The Zen of Upholstery

Once a week I lug my most recent garage sale find through the back door of our local public school cafeteria,  and spend three hours excavating and reconstructing it.  This upholstery class is a well-known secret in our community: it used to be taught by a local master. When he passed away his son took over. The son moved down south last year, so now a 10-year veteran of the class is offering it as an upholstery collaborative.  The class has always kind of run this way: you heave your piece onto a lunch table and start going at it.  The teacher roams through the neon-lit space, helping when you hit a snag, offering materials you don’t have, and problem-solving with you.  When a “teachable moment” arises, other collaborators gather ’round to weigh in, learn by watching, and rest their weary hands. Because upholstery is a healthy combination of high craft and manual labor.  And therein lies the beauty.

Nude

The chair I’m working on now is bare.  Last week I stripped it of its padded palimpsest of previous generations.  Along the edges of the seat frame, where fabric will once again nuzzle up against wood, there are regular rows of tack tracks, peppered with the less regular but more insistent staple bites of more recent artisans.  Like the rings of a felled tree, you uncover historical layers once you start to bare the bones of your chair.
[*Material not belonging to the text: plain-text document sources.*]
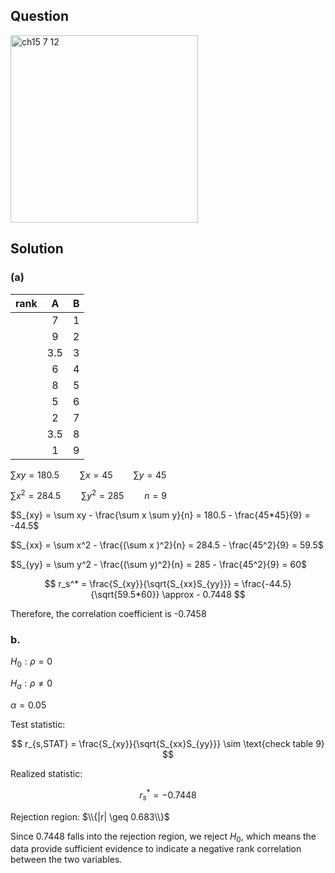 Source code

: ## Question
<img width="300" alt="ch15 7 12" src="https://github.com/user-attachments/assets/a403bdda-c14e-4d9c-8a3d-324408f91c1d" />


## Solution

### (a)
|rank| A | B |
|:--:|:-:|:-:|
|    | 7 | 1 |
|    | 9 | 2 |
|    |3.5| 3 |
|    | 6 | 4 |
|    | 8 | 5 | 
|    | 5 | 6 |
|    | 2 | 7 |
|    |3.5| 8 |
|    | 1 | 9 | 
  
$\sum xy = 180.5 \quad \quad \sum x = 45 \quad \quad \sum y = 45$  
  
$\sum x^2 = 284.5 \quad \quad \sum y^2 = 285 \quad \quad n = 9$  

$S_{xy} = \sum xy - \frac{\sum x \sum y}{n} = 180.5 - \frac{45*45}{9} = -44.5$  
  
$S_{xx} = \sum x^2 - \frac{(\sum x )^2}{n} = 284.5 - \frac{45^2}{9} = 59.5$  

$S_{yy} = \sum y^2 - \frac{(\sum y)^2}{n} = 285 - \frac{45^2}{9} = 60$ 

$$
r_s^* = \frac{S_{xy}}{\sqrt{S_{xx}S_{yy}}} = \frac{-44.5}{\sqrt{59.5*60}} \approx - 0.7448
$$

Therefore, the correlation coefficient is -0.7458

### b.

$H_0: \rho = 0$

$H_a: \rho \neq 0$

$\alpha = 0.05$

Test statistic:

$$
r_{s,STAT} = \frac{S_{xy}}{\sqrt{S_{xx}S_{yy}}} \sim \text{check table 9}
$$

Realized statistic:

$$
r_s^* = - 0.7448
$$

Rejection region: $\\{|r| \geq 0.683\\}$

Since $0.7448$ falls into the rejection region, we reject $H_0$, which means the data provide sufficient evidence to indicate a negative rank correlation between the two variables.
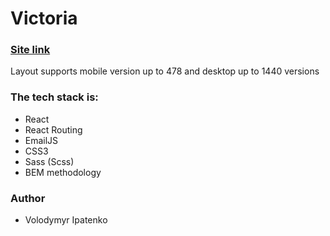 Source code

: # Victoria

### [Site link](https://sport-club-victoria.com.ua/)

Layout supports mobile version up to 478 and desktop up to 1440 versions

### The tech stack is:

- React
- React Routing
- EmailJS
- CSS3
- Sass (Scss)
- BEM methodology


### Author

- Volodymyr Ipatenko
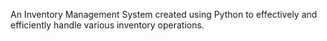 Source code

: An Inventory Management System created using Python to effectively and efficiently handle various inventory operations.
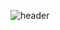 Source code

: ![header](https://capsule-render.vercel.app/api?type=shark&color=auto&height=300&section=header&text=capsule%20render&fontSize=90)
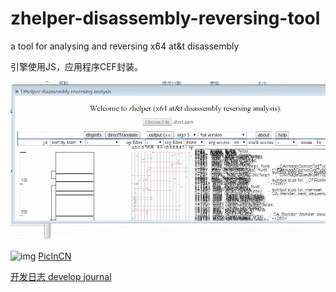 # zhelper-disassembly-reversing-tool
a tool for analysing and reversing x64 at&amp;t disassembly

引擎使用JS，应用程序CEF封装。

![img](res/manual.gif)

![img](https://img2020.cnblogs.com/blog/665551/202005/665551-20200508181836160-1421244411.gif)
[PicInCN](https://img2020.cnblogs.com/blog/665551/202005/665551-20200508181836160-1421244411.gif)

[开发日志 develop journal](https://www.cnblogs.com/bbqzsl/p/12852352.html)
Layers of horsehair, cotton batting, fabric remnants, and synthetic fibers can often all be found inside a rich dig.  One of the unspoken rules of true upholstery is if it doesn’t smell, re-use it.  This is not a precious group: we practice a tradition that was green and DIY before either of those things mattered. It’s also practical: so you’ve pulled most of the fabric across the seat, and see a spot that isn’t quite even with the other side? no worries, stuff in a little extra cotton. It will look fine, no one will ever know. When you uncover a shortcut taken by the last person who saw your chair naked, you feel admitted into a secret club.
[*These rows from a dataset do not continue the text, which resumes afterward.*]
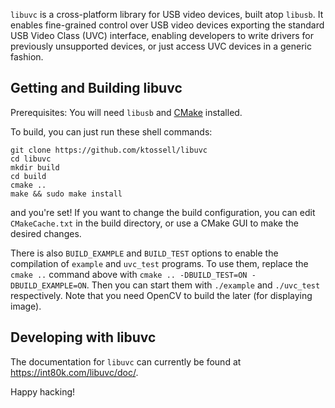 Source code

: `libuvc` is a cross-platform library for USB video devices, built atop `libusb`.
It enables fine-grained control over USB video devices exporting the standard USB Video Class
(UVC) interface, enabling developers to write drivers for previously unsupported devices,
or just access UVC devices in a generic fashion.

## Getting and Building libuvc

Prerequisites: You will need `libusb` and [CMake](http://www.cmake.org/) installed.

To build, you can just run these shell commands:

    git clone https://github.com/ktossell/libuvc
    cd libuvc
    mkdir build
    cd build
    cmake ..
    make && sudo make install

and you're set! If you want to change the build configuration, you can edit `CMakeCache.txt`
in the build directory, or use a CMake GUI to make the desired changes.

There is also `BUILD_EXAMPLE` and `BUILD_TEST` options to enable the compilation of `example` and `uvc_test` programs. To use them, replace the `cmake ..` command above with `cmake .. -DBUILD_TEST=ON -DBUILD_EXAMPLE=ON`.
Then you can start them with `./example` and `./uvc_test` respectively. Note that you need OpenCV to build the later (for displaying image).

## Developing with libuvc

The documentation for `libuvc` can currently be found at https://int80k.com/libuvc/doc/.

Happy hacking!
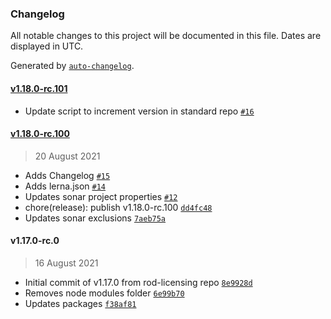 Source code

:### Changelog

All notable changes to this project will be documented in this file. Dates are displayed in UTC.

Generated by [`auto-changelog`](https://github.com/CookPete/auto-changelog).

#### [v1.18.0-rc.101](https://github.com/DEFRA/iwtf-connectors-lib/compare/v1.18.0-rc.100...v1.18.0-rc.101)

- Update script to increment version in standard repo [`#16`](https://github.com/DEFRA/iwtf-connectors-lib/pull/16)

#### [v1.18.0-rc.100](https://github.com/DEFRA/iwtf-connectors-lib/compare/v1.17.0-rc.0...v1.18.0-rc.100)

> 20 August 2021

- Adds Changelog [`#15`](https://github.com/DEFRA/iwtf-connectors-lib/pull/15)
- Adds lerna.json [`#14`](https://github.com/DEFRA/iwtf-connectors-lib/pull/14)
- Updates sonar project properties [`#12`](https://github.com/DEFRA/iwtf-connectors-lib/pull/12)
- chore(release): publish v1.18.0-rc.100 [`dd4fc48`](https://github.com/DEFRA/iwtf-connectors-lib/commit/dd4fc48a2484abdc422573b7b8bcdfb21fea2202)
- Updates sonar exclusions [`7aeb75a`](https://github.com/DEFRA/iwtf-connectors-lib/commit/7aeb75a80a65216ae87be352a6a3b496c484e268)

#### v1.17.0-rc.0

> 16 August 2021

- Initial commit of v1.17.0 from rod-licensing repo [`8e9928d`](https://github.com/DEFRA/iwtf-connectors-lib/commit/8e9928d780df1ddb2149fbbbf655670d68f662c1)
- Removes node modules folder [`6e99b70`](https://github.com/DEFRA/iwtf-connectors-lib/commit/6e99b701b74957bf50e01f81085264443803ed31)
- Updates packages [`f38af81`](https://github.com/DEFRA/iwtf-connectors-lib/commit/f38af81ea86138dbf31a1f01bf6e87fe46d28517)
As a dying craft, many tools of the trade are almost impossible to find. Recently, one of us was using a vertical staple gun to stabilize the springs on a lovely bench.  That thing looks like a torture device that would have made the masters of the inquisition blanche.  That bench gave up its secrets quietly.  And did you know that those electric carving knives that were the pride of the 50’s are very effective at cutting through foam? I recently found a webbing stretcher at an estate sale – score! It wasn’t labeled: i’m sure no one knew what it was.  Can’t wait to tell my secret society.

I’m actually glad the class has turned into a collaborative. I feel like I’m continuing a tradition of women’s work (though most upholsterers these days are men, such was not always the case).  We help one another out; share stories; laugh through mistakes; and cheer when a piece is completed.  We have had male students too, but the mood in the room is female. LIke many occupations that seem to be relegated to the home, and so to women, the reality of the work is quite different. Only a small part of upholstery has anything to do with what you see – fabric, color, and style.  Much more time is spent on staples and nails, wood hardener and hammers. You know, girl stuff. After hours or days whacking the materials into position; solving the mathematical equations needed to measure materials; and pulling and stretching to get a good seat, you spend a matter of minutes tacking on the edging (to cover the staples).  Isn’t she pretty?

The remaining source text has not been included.